Tren may actually not be as directly damaging as some of the others (eg doesn't seem to be too bad on lipids for example), but it is an intense CNS stimulant, and that's a huge downside when AAS causes myocyte anabolism. However, it's also hands down one of the best all-round steroids out there for most guys. And rather than avoid it, I'd choose to lessen its side effects.

 

http://www.ncbi.nlm.nih.gov/pubmed/17267145

 

http://www.ncbi.nlm.nih.gov/pubmed/11241353

 

http://www.ncbi.nlm.nih.gov/pubmed/24783419

 

http://www.ncbi.nlm.nih.gov/pubmed/22459398

 

http://www.ncbi.nlm.nih.gov/pubmed/21873939

 

http://www.ncbi.nlm.nih.gov/pubmed/20020375

 

http://www.ncbi.nlm.nih.gov/pubmed/22047750

 

http://www.ncbi.nlm.nih.gov/pubmed/17178777

 

http://www.ncbi.nlm.nih.gov/pmc/arti...er#!po=83.3333

 

http://www.anakarder.com/sayilar/32/...04-357-358.pdf

 

http://www.ncbi.nlm.nih.gov/pmc/arti...-2377-4-22.pdf

 

http://www.ncbi.nlm.nih.gov/pubmed/8531623

[yeelang]

great post be curious to hear your recommends for tests/checks that can be done to see changes over time.

 

looks like ECG monitoring using a Holter monitor and chest x-ray every quarter?

 

also I'm sure T3 has some pretty serious effects on the heart but haven't looked at any research other than for performance

[jimmybro1]

great post be curious to hear your recommends for tests/checks that can be done to see changes over time.

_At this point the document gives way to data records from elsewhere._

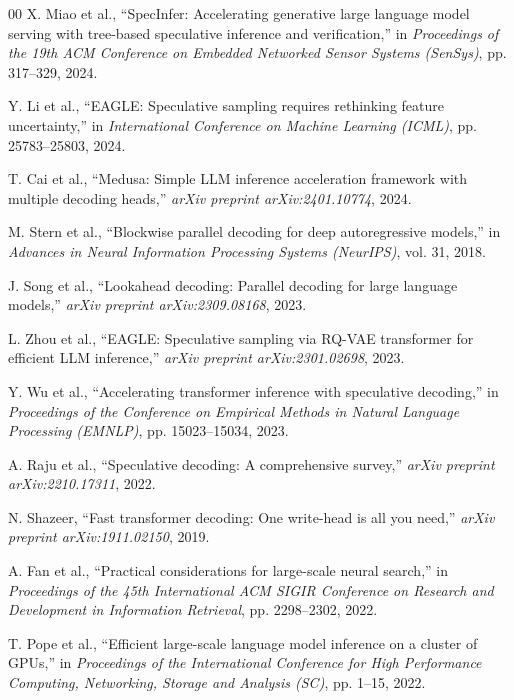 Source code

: \documentclass[conference]{IEEEtran}
\begin{document}
\begin{thebibliography}{00}
X. Miao et al., ``SpecInfer: Accelerating generative large language model serving with tree-based speculative inference and verification,'' in \textit{Proceedings of the 19th ACM Conference on Embedded Networked Sensor Systems (SenSys)}, pp. 317--329, 2024.

Y. Li et al., ``EAGLE: Speculative sampling requires rethinking feature uncertainty,'' in \textit{International Conference on Machine Learning (ICML)}, pp. 25783--25803, 2024.

T. Cai et al., ``Medusa: Simple LLM inference acceleration framework with multiple decoding heads,'' \textit{arXiv preprint arXiv:2401.10774}, 2024.

M. Stern et al., ``Blockwise parallel decoding for deep autoregressive models,'' in \textit{Advances in Neural Information Processing Systems (NeurIPS)}, vol. 31, 2018.

J. Song et al., ``Lookahead decoding: Parallel decoding for large language models,'' \textit{arXiv preprint arXiv:2309.08168}, 2023.

L. Zhou et al., ``EAGLE: Speculative sampling via RQ-VAE transformer for efficient LLM inference,'' \textit{arXiv preprint arXiv:2301.02698}, 2023.

Y. Wu et al., ``Accelerating transformer inference with speculative decoding,'' in \textit{Proceedings of the Conference on Empirical Methods in Natural Language Processing (EMNLP)}, pp. 15023--15034, 2023.

A. Raju et al., ``Speculative decoding: A comprehensive survey,'' \textit{arXiv preprint arXiv:2210.17311}, 2022.

N. Shazeer, ``Fast transformer decoding: One write-head is all you need,'' \textit{arXiv preprint arXiv:1911.02150}, 2019.

A. Fan et al., ``Practical considerations for large-scale neural search,'' in \textit{Proceedings of the 45th International ACM SIGIR Conference on Research and Development in Information Retrieval}, pp. 2298--2302, 2022.

T. Pope et al., ``Efficient large-scale language model inference on a cluster of GPUs,'' in \textit{Proceedings of the International Conference for High Performance Computing, Networking, Storage and Analysis (SC)}, pp. 1--15, 2022.


\end{thebibliography}
\end{document}
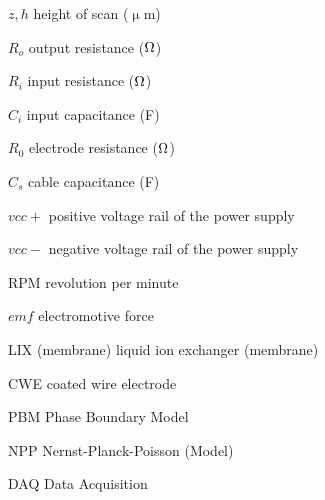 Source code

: $z, h$ \dotfill height of scan ($\upmu$m)

$R_o$ \dotfill output resistance ($\ohm$)

$R_i$ \dotfill input resistance ($\ohm$)

$C_i$ \dotfill input capacitance (F)

$R_0$ \dotfill electrode resistance ($\ohm$)

$C_s$ \dotfill cable capacitance (F)

$vcc+$ \dotfill positive voltage rail of the power supply

$vcc-$ \dotfill negative voltage rail of the power supply

RPM \dotfill revolution per minute

$emf$ \dotfill electromotive force

LIX (membrane) \dotfill liquid ion exchanger (membrane)

CWE \dotfill coated wire electrode

PBM \dotfill Phase Boundary Model

NPP \dotfill Nernst-Planck-Poisson (Model)

DAQ \dotfill Data Acquisition
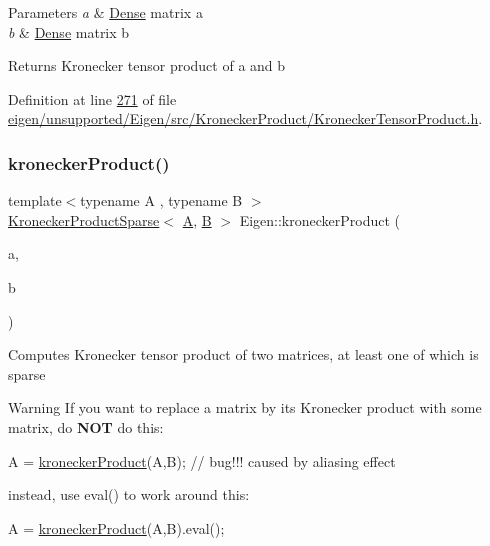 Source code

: \begin{DoxyParams}{Parameters}
{\em a} & \hyperlink{struct_eigen_1_1_dense}{Dense} matrix a \\
\hline
{\em b} & \hyperlink{struct_eigen_1_1_dense}{Dense} matrix b \\
\hline
\end{DoxyParams}
\begin{DoxyReturn}{Returns}
Kronecker tensor product of a and b 
\end{DoxyReturn}


Definition at line \hyperlink{eigen_2unsupported_2_eigen_2src_2_kronecker_product_2_kronecker_tensor_product_8h_source_l00271}{271} of file \hyperlink{eigen_2unsupported_2_eigen_2src_2_kronecker_product_2_kronecker_tensor_product_8h_source}{eigen/unsupported/\+Eigen/src/\+Kronecker\+Product/\+Kronecker\+Tensor\+Product.\+h}.

\mbox{\label{namespace_eigen_a4e6cd3acfea39bcff3fa38e0de1226f5}} 
\subsubsection{\texorpdfstring{kronecker\+Product()}{kroneckerProduct()}\hspace{0.1cm}{\footnotesize\ttfamily [2/2]}}
{\footnotesize\ttfamily template$<$typename A , typename B $>$ \\
\hyperlink{class_eigen_1_1_kronecker_product_sparse}{Kronecker\+Product\+Sparse}$<$ \hyperlink{group___core___module_class_eigen_1_1_matrix}{A}, \hyperlink{group___core___module_class_eigen_1_1_matrix}{B} $>$ Eigen\+::kronecker\+Product (\begin{DoxyParamCaption}\item[{const \hyperlink{group___core___module_struct_eigen_1_1_eigen_base}{Eigen\+Base}$<$ \hyperlink{group___core___module_class_eigen_1_1_matrix}{A} $>$ \&}]{a,  }\item[{const \hyperlink{group___core___module_struct_eigen_1_1_eigen_base}{Eigen\+Base}$<$ \hyperlink{group___core___module_class_eigen_1_1_matrix}{B} $>$ \&}]{b }\end{DoxyParamCaption})}

Computes Kronecker tensor product of two matrices, at least one of which is sparse

\begin{DoxyWarning}{Warning}
If you want to replace a matrix by its Kronecker product with some matrix, do {\bfseries N\+OT} do this\+: 
\begin{DoxyCode}
A = \hyperlink{namespace_eigen_aedd4b7cd1e324ed0769cac2701f4d050}{kroneckerProduct}(A,B); \textcolor{comment}{// bug!!! caused by aliasing effect}
\end{DoxyCode}
 instead, use eval() to work around this\+: 
\begin{DoxyCode}
A = \hyperlink{namespace_eigen_aedd4b7cd1e324ed0769cac2701f4d050}{kroneckerProduct}(A,B).eval();
\end{DoxyCode}

\end{DoxyWarning}

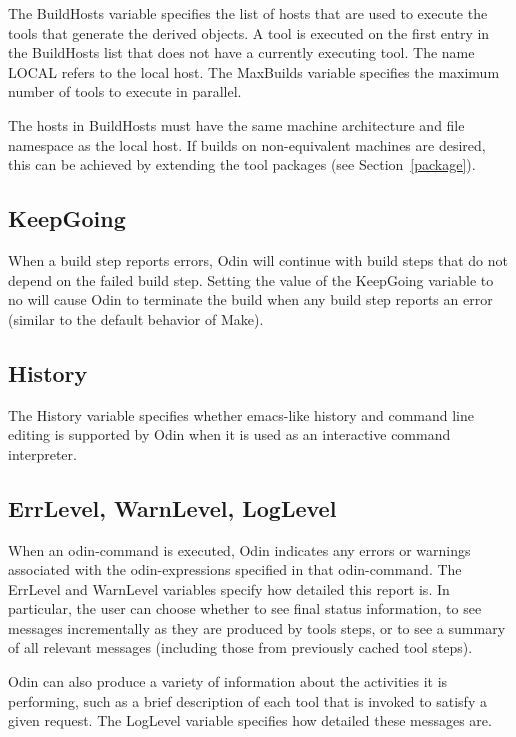 The {\ex BuildHosts} variable specifies the list of hosts that are used to
execute the tools that generate the derived objects.
A tool is executed on the first entry in the {\ex BuildHosts}
list that does not have a currently executing tool.
The name {\ex LOCAL} refers to the local host.
The {\ex MaxBuilds} variable specifies the maximum number of tools
to execute in parallel.

The hosts in {\ex BuildHosts} must have
the same machine architecture and file namespace as the local host.
If builds on non-equivalent machines are desired,
this can be achieved by extending the tool packages
(see Section~\ref{package}).

\subsection{KeepGoing}
\label{keepgoing}

When a build step reports errors, Odin will continue with build
steps that do not depend on the failed build step.
Setting the value of the {\ex KeepGoing} variable to {\ex no}
will cause Odin to terminate the build when any build step
reports an error (similar to the default behavior of Make).

\subsection{History}
\label{history}

The {\ex History} variable specifies whether emacs-like 
history and command line editing is supported by Odin
when it is used as an interactive command interpreter.

\subsection{ErrLevel, WarnLevel, LogLevel}
\label{errlevel}

When an odin-command is executed, Odin indicates any errors or
warnings associated with the odin-expressions specified in that odin-command.
The {\ex ErrLevel} and {\ex WarnLevel} variables specify
how detailed this report is.
In particular, the user can choose whether
to see final status information,
to see messages incrementally as they are produced by tools steps,
or to see a summary of all relevant messages (including those from
previously cached tool steps).

Odin can also produce a variety of information about the activities
it is performing, such as a brief description of each tool that is
invoked to satisfy a given request.
The {\ex LogLevel} variable specifies how detailed these messages are.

looks like ECG monitoring using a Holter monitor and chest x-ray every quarter?

also I'm sure T3 has some pretty serious effects on the heart but haven't looked at any research other than for performance

An ultrasound of heart, I don't think an xray would show much

[Daz69]

great post be curious to hear your recommends for tests/checks that can be done to see changes over time.

 

looks like ECG monitoring using a Holter monitor and chest x-ray every quarter?

 

also I'm sure T3 has some pretty serious effects on the heart but haven't looked at any research other than for performance

 

You can use a 12-lead ECG (electrocardiogram), but this is limited to diagnosing conduction issues in myocardium, it can suggest LVH, but mainly its use is in emergency medicine for ischaemia or infarction, which is generally too late when tissue death is occurring..

ECG (echocardiogram) is basically an ultrasound of the heart, in real time, it can measure pumping ability and ejection fraction, systolic or diastolic failure.. Its better in its ability to measure heart wall thickness and pumping efficiency..

 

Carotid ultrasound looks for occlusion or stenosis of carotid arteries, which is a good indicator as to whether atherosclerosis is occurring..

 

There are a few more I can't remember..!!

 

Of note: The kind of adaptations we want in the heart are the kind that high intensity cardio bring. It can basically 'enlarge' the capacity of the heart (the chambers) and also improve the ejection fraction. So the heart becomes more efficient per beat, and hence the pulse rate tends to fall - very low in very fit athletes. It does cause a very mild form of hypertrophy, but it arranges the cardiac tissue structurally slightly differently to the type that forms from heavy weight lifting.

So I would always recommend HIIT. LISS doesn't really do much good or bad for the heart. It's not intense enough to cause much positive adaptation, but if you have pre-existing heart conditions, it could aggravate those by drawing on cardiac oxygen capacity.

One of the other positives of HIIT is that it helps to stretch and (theoretically) break up the scarring/fibrotic tissue. We have to bear in mind that intense cardio pumps very large volumes of blood through the heart (unlike weights) which causes a nice eccentric stretch to the cardiac tissue, as opposed to more concentric-focus from weights.